Plain-text document sources:
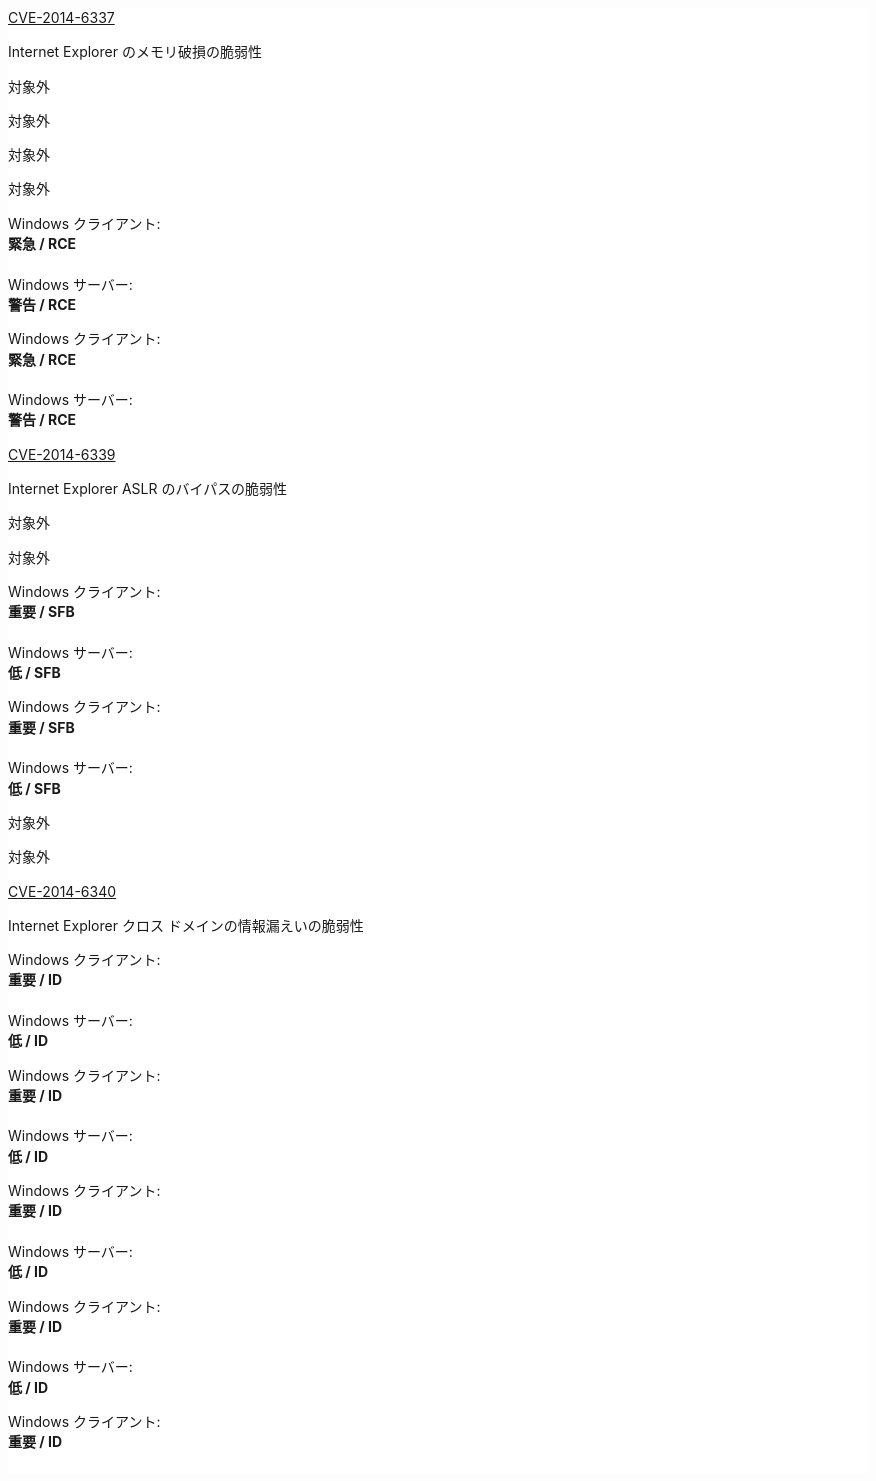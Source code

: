 <td style="border:1px solid black;"><p><a href="http://www.cve.mitre.org/cgi-bin/cvename.cgi?name=cve-2014-6337">CVE-2014-6337</a></p></td>
<td style="border:1px solid black;"><p>Internet Explorer のメモリ破損の脆弱性</p></td>
<td style="border:1px solid black;"><p>対象外</p></td>
<td style="border:1px solid black;"><p>対象外</p></td>
<td style="border:1px solid black;"><p>対象外</p></td>
<td style="border:1px solid black;"><p>対象外</p></td>
<td style="border:1px solid black;"><p>Windows クライアント:<br />
<strong>緊急 / RCE<br />  
</strong><br />  
Windows サーバー:<br />
<strong>警告 / RCE</strong></p></td>
<td style="border:1px solid black;"><p>Windows クライアント:<br />
<strong>緊急 / RCE<br />  
</strong><br />  
Windows サーバー:<br />
<strong>警告 / RCE</strong></p></td>
</tr>
<tr class="even">
<td style="border:1px solid black;"><p><a href="http://www.cve.mitre.org/cgi-bin/cvename.cgi?name=cve-2014-6339">CVE-2014-6339</a></p></td>
<td style="border:1px solid black;"><p>Internet Explorer ASLR のバイパスの脆弱性</p></td>
<td style="border:1px solid black;"><p>対象外</p></td>
<td style="border:1px solid black;"><p>対象外</p></td>
<td style="border:1px solid black;"><p>Windows クライアント:<br />
<strong>重要 / SFB<br />  
</strong><br />  
Windows サーバー:<br />
<strong>低 / SFB</strong></p></td>
<td style="border:1px solid black;"><p>Windows クライアント:<br />
<strong>重要 / SFB<br />  
</strong><br />  
Windows サーバー:<br />
<strong>低 / SFB</strong></p></td>
<td style="border:1px solid black;"><p>対象外</p></td>
<td style="border:1px solid black;"><p>対象外</p></td>
</tr>  
<tr class="odd">
<td style="border:1px solid black;"><p><a href="http://www.cve.mitre.org/cgi-bin/cvename.cgi?name=cve-2014-6340">CVE-2014-6340</a></p></td>
<td style="border:1px solid black;"><p>Internet Explorer クロス ドメインの情報漏えいの脆弱性</p></td>
<td style="border:1px solid black;"><p>Windows クライアント:<br />
<strong>重要 / ID<br />  
</strong><br />  
Windows サーバー:<br />
<strong>低 / ID</strong></p></td>
<td style="border:1px solid black;"><p>Windows クライアント:<br />
<strong>重要 / ID<br />  
</strong><br />  
Windows サーバー:<br />
<strong>低 / ID</strong></p></td>
<td style="border:1px solid black;"><p>Windows クライアント:<br />
<strong>重要 / ID<br />  
</strong><br />  
Windows サーバー:<br />
<strong>低 / ID</strong></p></td>
<td style="border:1px solid black;"><p>Windows クライアント:<br />
<strong>重要 / ID<br />  
</strong><br />  
Windows サーバー:<br />
<strong>低 / ID</strong></p></td>
<td style="border:1px solid black;"><p>Windows クライアント:<br />
<strong>重要 / ID<br />  
</strong><br />  
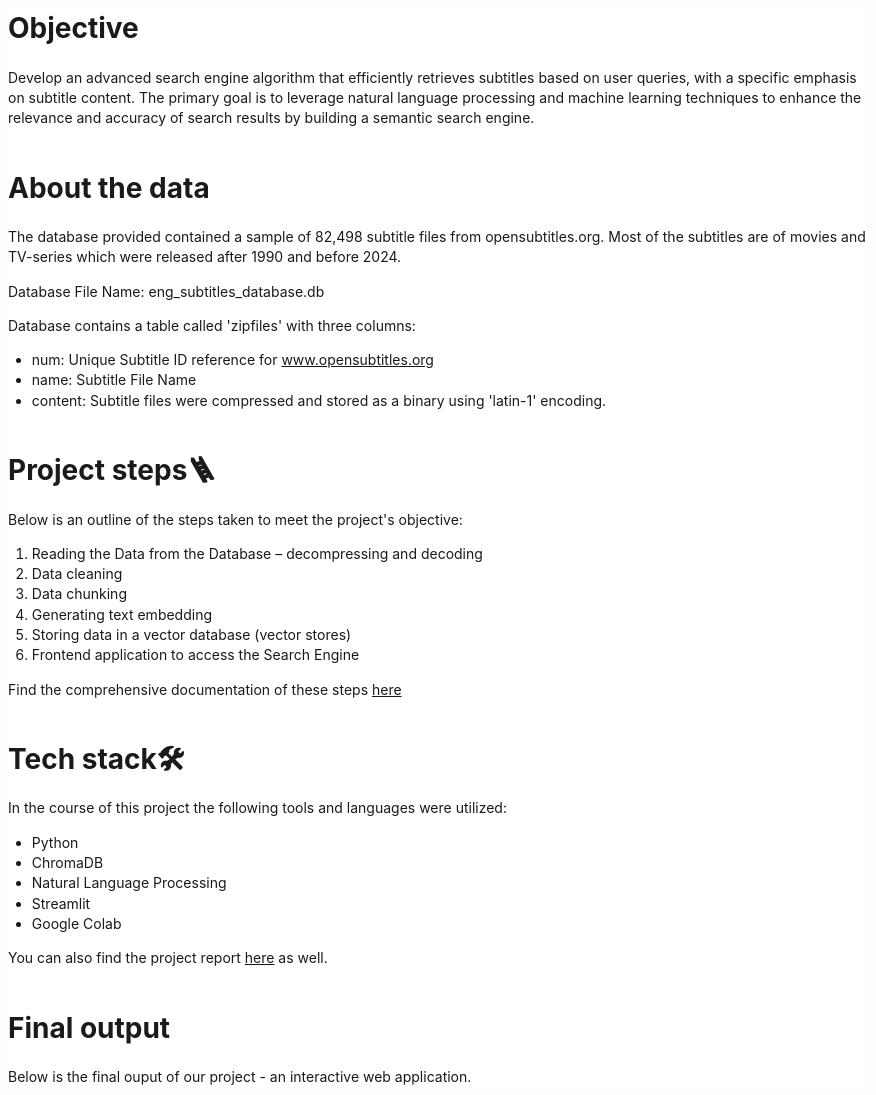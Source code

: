 # Objective

Develop an advanced search engine algorithm that efficiently retrieves subtitles based on user queries, with a specific emphasis on subtitle content. The primary goal is to leverage natural language processing and machine learning techniques to enhance the relevance and accuracy of search results by building a semantic search engine.

# About the data

The database provided contained a sample of 82,498 subtitle files from opensubtitles.org. Most of the subtitles are of movies and TV-series which were released after 1990 and before 2024.

Database File Name: eng_subtitles_database.db

Database contains a table called 'zipfiles' with three columns:
- num: Unique Subtitle ID reference for www.opensubtitles.org 
- name: Subtitle File Name
- content: Subtitle files were compressed and stored as a binary using 'latin-1' encoding.

# Project steps🪜

Below is an outline of the steps taken to meet the project's objective:

1. Reading the Data from the Database – decompressing and decoding
2. Data cleaning
3. Data chunking
4. Generating text embedding
5. Storing data in a vector database (vector stores)
6. Frontend application to access the Search Engine

Find the comprehensive documentation of these steps [here](https://github.com/HannahIgboke/Semantic-Based-Video-Subtitle-Search-engine/blob/main/Search_Engine_Final.ipynb)

# Tech stack🛠

In the course of this project the following tools and languages were utilized:

- Python
- ChromaDB
- Natural Language Processing
- Streamlit 
- Google Colab

You can also find the project report [here](https://github.com/HannahIgboke/Semantic-Based-Video-Subtitle-Search-engine/blob/main/Semantic-based%20search%20engine%20project%20-%20Report.pdf) as well.


# Final output

Below is the final ouput of our project - an interactive web application.
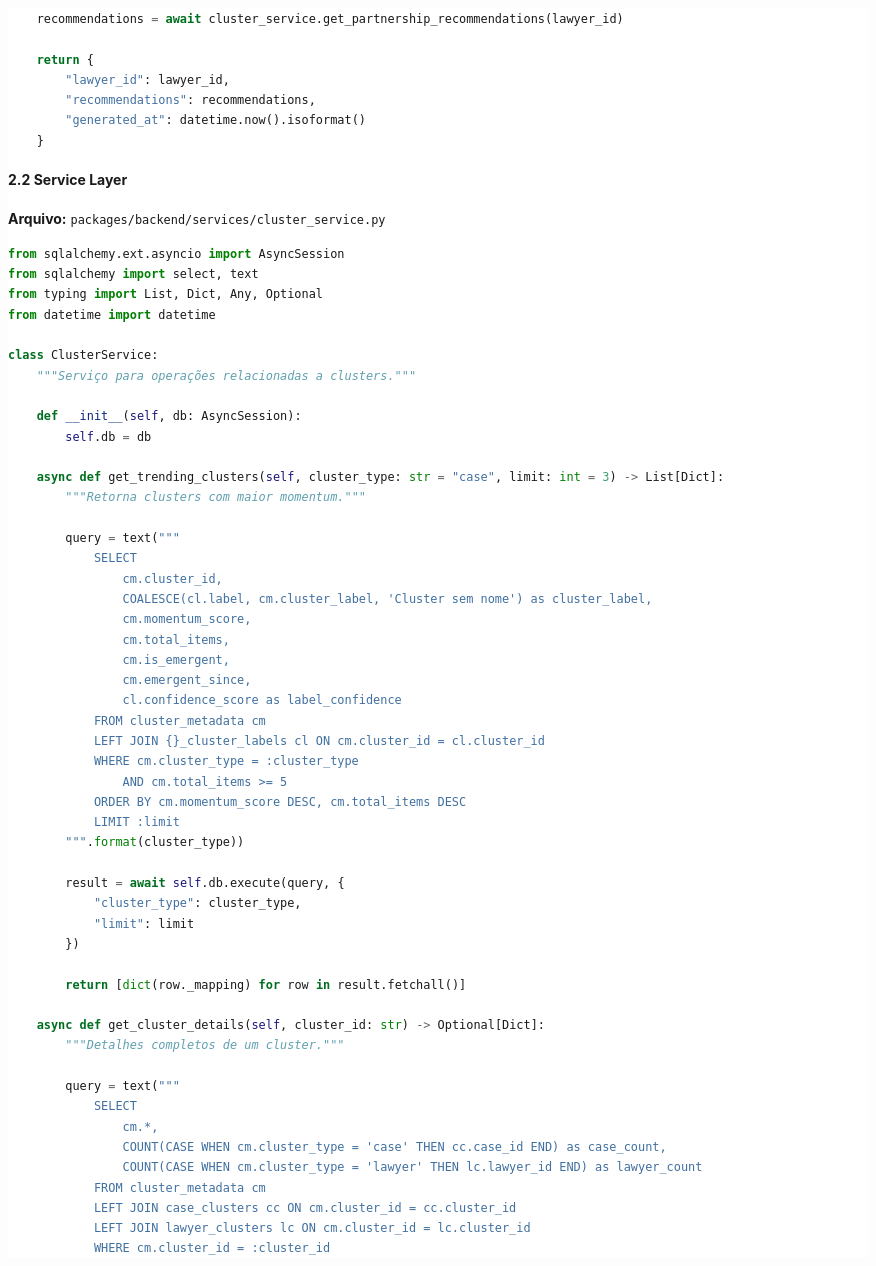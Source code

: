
 ```python
    recommendations = await cluster_service.get_partnership_recommendations(lawyer_id)
    
    return {
        "lawyer_id": lawyer_id,
        "recommendations": recommendations,
        "generated_at": datetime.now().isoformat()
    }
```

#### **2.2 Service Layer**
**Arquivo:** `packages/backend/services/cluster_service.py`

```python
from sqlalchemy.ext.asyncio import AsyncSession
from sqlalchemy import select, text
from typing import List, Dict, Any, Optional
from datetime import datetime

class ClusterService:
    """Serviço para operações relacionadas a clusters."""
    
    def __init__(self, db: AsyncSession):
        self.db = db
    
    async def get_trending_clusters(self, cluster_type: str = "case", limit: int = 3) -> List[Dict]:
        """Retorna clusters com maior momentum."""
        
        query = text("""
            SELECT 
                cm.cluster_id,
                COALESCE(cl.label, cm.cluster_label, 'Cluster sem nome') as cluster_label,
                cm.momentum_score,
                cm.total_items,
                cm.is_emergent,
                cm.emergent_since,
                cl.confidence_score as label_confidence
            FROM cluster_metadata cm
            LEFT JOIN {}_cluster_labels cl ON cm.cluster_id = cl.cluster_id
            WHERE cm.cluster_type = :cluster_type 
                AND cm.total_items >= 5
            ORDER BY cm.momentum_score DESC, cm.total_items DESC
            LIMIT :limit
        """.format(cluster_type))
        
        result = await self.db.execute(query, {
            "cluster_type": cluster_type,
            "limit": limit
        })
        
        return [dict(row._mapping) for row in result.fetchall()]
    
    async def get_cluster_details(self, cluster_id: str) -> Optional[Dict]:
        """Detalhes completos de um cluster."""
        
        query = text("""
            SELECT 
                cm.*,
                COUNT(CASE WHEN cm.cluster_type = 'case' THEN cc.case_id END) as case_count,
                COUNT(CASE WHEN cm.cluster_type = 'lawyer' THEN lc.lawyer_id END) as lawyer_count
            FROM cluster_metadata cm
            LEFT JOIN case_clusters cc ON cm.cluster_id = cc.cluster_id
            LEFT JOIN lawyer_clusters lc ON cm.cluster_id = lc.cluster_id
            WHERE cm.cluster_id = :cluster_id
```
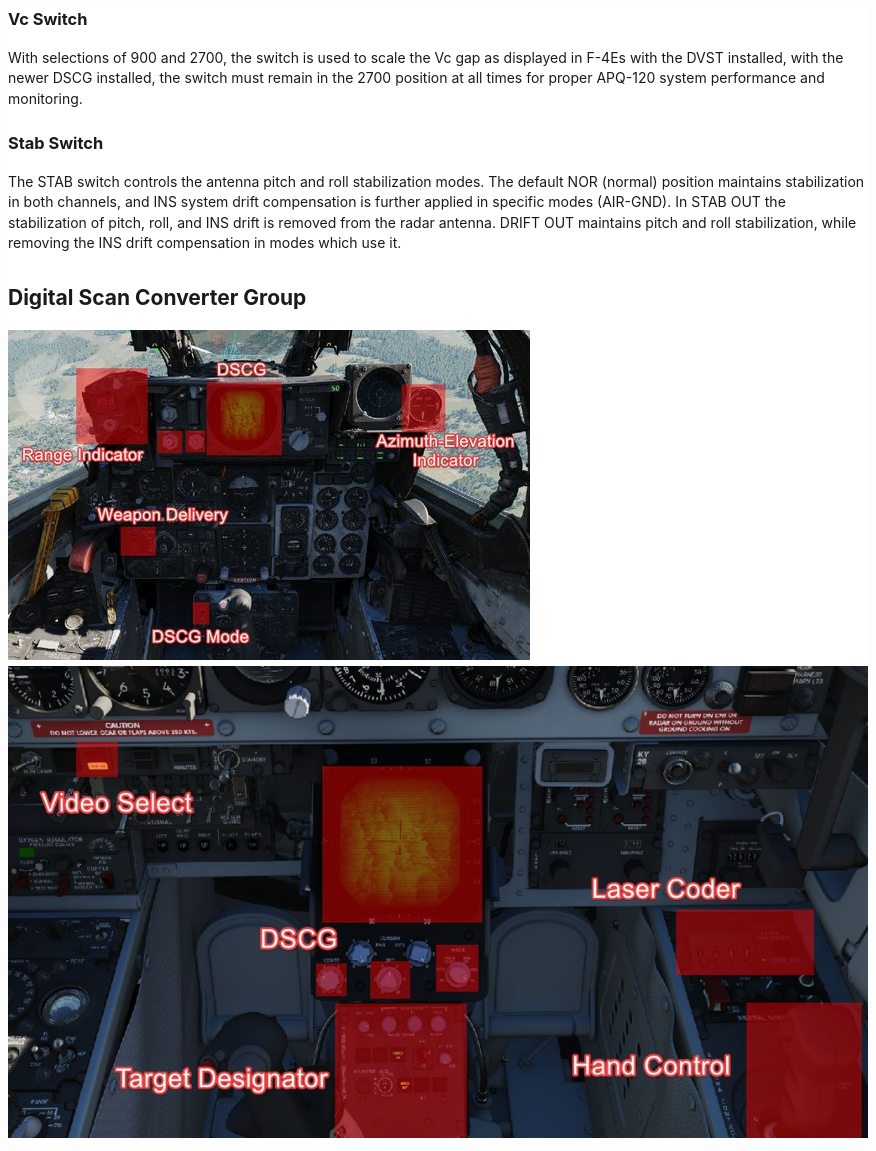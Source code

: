 ### Vc Switch

With selections of 900 and 2700, the switch is used to scale the Vc gap as displayed in F-4Es with the DVST installed, with the newer DSCG
installed, the switch must remain in the 2700 position at all times for proper APQ-120 system
performance and monitoring.

### Stab Switch

The STAB switch controls the antenna pitch and roll stabilization modes. The default NOR (normal)
position maintains stabilization in both channels, and INS system drift compensation is further
applied in specific modes (AIR-GND). In STAB OUT the stabilization of pitch, roll, and INS drift is removed from the radar
antenna. DRIFT OUT maintains pitch and roll stabilization, while removing the INS drift
compensation in modes which use it.

## Digital Scan Converter Group

![Pilot System Overview](../img/eotgt_pilot_overview.jpg)
![WSO System Overview](../img/eotgt_wso_overview.jpg)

## WHAT IS EXPECTED
A word-for-word copy of the data above is needed, one that omits the pictures.

## SOLVED EXERCISE
Source code

: <td style="border:1px solid black;"><p><a href="http://www.cve.mitre.org/cgi-bin/cvename.cgi?name=cve-2014-6337">CVE-2014-6337</a></p></td>
<td style="border:1px solid black;"><p>Internet Explorer のメモリ破損の脆弱性</p></td>
<td style="border:1px solid black;"><p>対象外</p></td>
<td style="border:1px solid black;"><p>対象外</p></td>
<td style="border:1px solid black;"><p>対象外</p></td>
<td style="border:1px solid black;"><p>対象外</p></td>
<td style="border:1px solid black;"><p>Windows クライアント:<br />
<strong>緊急 / RCE<br />  
</strong><br />  
Windows サーバー:<br />
<strong>警告 / RCE</strong></p></td>
<td style="border:1px solid black;"><p>Windows クライアント:<br />
<strong>緊急 / RCE<br />  
</strong><br />  
Windows サーバー:<br />
<strong>警告 / RCE</strong></p></td>
</tr>
<tr class="even">
<td style="border:1px solid black;"><p><a href="http://www.cve.mitre.org/cgi-bin/cvename.cgi?name=cve-2014-6339">CVE-2014-6339</a></p></td>
<td style="border:1px solid black;"><p>Internet Explorer ASLR のバイパスの脆弱性</p></td>
<td style="border:1px solid black;"><p>対象外</p></td>
<td style="border:1px solid black;"><p>対象外</p></td>
<td style="border:1px solid black;"><p>Windows クライアント:<br />
<strong>重要 / SFB<br />  
</strong><br />  
Windows サーバー:<br />
<strong>低 / SFB</strong></p></td>
<td style="border:1px solid black;"><p>Windows クライアント:<br />
<strong>重要 / SFB<br />  
</strong><br />  
Windows サーバー:<br />
<strong>低 / SFB</strong></p></td>
<td style="border:1px solid black;"><p>対象外</p></td>
<td style="border:1px solid black;"><p>対象外</p></td>
</tr>  
<tr class="odd">
<td style="border:1px solid black;"><p><a href="http://www.cve.mitre.org/cgi-bin/cvename.cgi?name=cve-2014-6340">CVE-2014-6340</a></p></td>
<td style="border:1px solid black;"><p>Internet Explorer クロス ドメインの情報漏えいの脆弱性</p></td>
<td style="border:1px solid black;"><p>Windows クライアント:<br />
<strong>重要 / ID<br />  
</strong><br />  
Windows サーバー:<br />
<strong>低 / ID</strong></p></td>
<td style="border:1px solid black;"><p>Windows クライアント:<br />
<strong>重要 / ID<br />  
</strong><br />  
Windows サーバー:<br />
<strong>低 / ID</strong></p></td>
<td style="border:1px solid black;"><p>Windows クライアント:<br />
<strong>重要 / ID<br />  
</strong><br />  
Windows サーバー:<br />
<strong>低 / ID</strong></p></td>
<td style="border:1px solid black;"><p>Windows クライアント:<br />
<strong>重要 / ID<br />  
</strong><br />  
Windows サーバー:<br />
<strong>低 / ID</strong></p></td>
<td style="border:1px solid black;"><p>Windows クライアント:<br />
<strong>重要 / ID<br />  
</strong><br />  
Source code

: # Objective

Develop an advanced search engine algorithm that efficiently retrieves subtitles based on user queries, with a specific emphasis on subtitle content. The primary goal is to leverage natural language processing and machine learning techniques to enhance the relevance and accuracy of search results by building a semantic search engine.

# About the data

The database provided contained a sample of 82,498 subtitle files from opensubtitles.org. Most of the subtitles are of movies and TV-series which were released after 1990 and before 2024.

Database File Name: eng_subtitles_database.db

Database contains a table called 'zipfiles' with three columns:
- num: Unique Subtitle ID reference for www.opensubtitles.org 
- name: Subtitle File Name
- content: Subtitle files were compressed and stored as a binary using 'latin-1' encoding.

# Project steps🪜

Below is an outline of the steps taken to meet the project's objective:

1. Reading the Data from the Database – decompressing and decoding
2. Data cleaning
3. Data chunking
4. Generating text embedding
5. Storing data in a vector database (vector stores)
6. Frontend application to access the Search Engine

Find the comprehensive documentation of these steps [here](https://github.com/HannahIgboke/Semantic-Based-Video-Subtitle-Search-engine/blob/main/Search_Engine_Final.ipynb)

# Tech stack🛠

In the course of this project the following tools and languages were utilized:

- Python
- ChromaDB
- Natural Language Processing
- Streamlit 
- Google Colab

You can also find the project report [here](https://github.com/HannahIgboke/Semantic-Based-Video-Subtitle-Search-engine/blob/main/Semantic-based%20search%20engine%20project%20-%20Report.pdf) as well.


# Final output

Below is the final ouput of our project - an interactive web application.
Source code

:
 ```python
    recommendations = await cluster_service.get_partnership_recommendations(lawyer_id)
    
    return {
        "lawyer_id": lawyer_id,
        "recommendations": recommendations,
        "generated_at": datetime.now().isoformat()
    }
```

#### **2.2 Service Layer**
**Arquivo:** `packages/backend/services/cluster_service.py`

```python
from sqlalchemy.ext.asyncio import AsyncSession
from sqlalchemy import select, text
from typing import List, Dict, Any, Optional
from datetime import datetime

class ClusterService:
    """Serviço para operações relacionadas a clusters."""
    
    def __init__(self, db: AsyncSession):
        self.db = db
    
    async def get_trending_clusters(self, cluster_type: str = "case", limit: int = 3) -> List[Dict]:
        """Retorna clusters com maior momentum."""
        
        query = text("""
            SELECT 
                cm.cluster_id,
                COALESCE(cl.label, cm.cluster_label, 'Cluster sem nome') as cluster_label,
                cm.momentum_score,
                cm.total_items,
                cm.is_emergent,
                cm.emergent_since,
                cl.confidence_score as label_confidence
            FROM cluster_metadata cm
            LEFT JOIN {}_cluster_labels cl ON cm.cluster_id = cl.cluster_id
            WHERE cm.cluster_type = :cluster_type 
                AND cm.total_items >= 5
            ORDER BY cm.momentum_score DESC, cm.total_items DESC
            LIMIT :limit
        """.format(cluster_type))
        
        result = await self.db.execute(query, {
            "cluster_type": cluster_type,
            "limit": limit
        })
        
        return [dict(row._mapping) for row in result.fetchall()]
    
    async def get_cluster_details(self, cluster_id: str) -> Optional[Dict]:
        """Detalhes completos de um cluster."""
        
        query = text("""
            SELECT 
                cm.*,
                COUNT(CASE WHEN cm.cluster_type = 'case' THEN cc.case_id END) as case_count,
                COUNT(CASE WHEN cm.cluster_type = 'lawyer' THEN lc.lawyer_id END) as lawyer_count
            FROM cluster_metadata cm
            LEFT JOIN case_clusters cc ON cm.cluster_id = cc.cluster_id
            LEFT JOIN lawyer_clusters lc ON cm.cluster_id = lc.cluster_id
            WHERE cm.cluster_id = :cluster_id
```
Source code

: ### Vc Switch

With selections of 900 and 2700, the switch is used to scale the Vc gap as displayed in F-4Es with the DVST installed, with the newer DSCG
installed, the switch must remain in the 2700 position at all times for proper APQ-120 system
performance and monitoring.

### Stab Switch

The STAB switch controls the antenna pitch and roll stabilization modes. The default NOR (normal)
position maintains stabilization in both channels, and INS system drift compensation is further
applied in specific modes (AIR-GND). In STAB OUT the stabilization of pitch, roll, and INS drift is removed from the radar
antenna. DRIFT OUT maintains pitch and roll stabilization, while removing the INS drift
compensation in modes which use it.

## Digital Scan Converter Group

![Pilot System Overview](../img/eotgt_pilot_overview.jpg)
![WSO System Overview](../img/eotgt_wso_overview.jpg)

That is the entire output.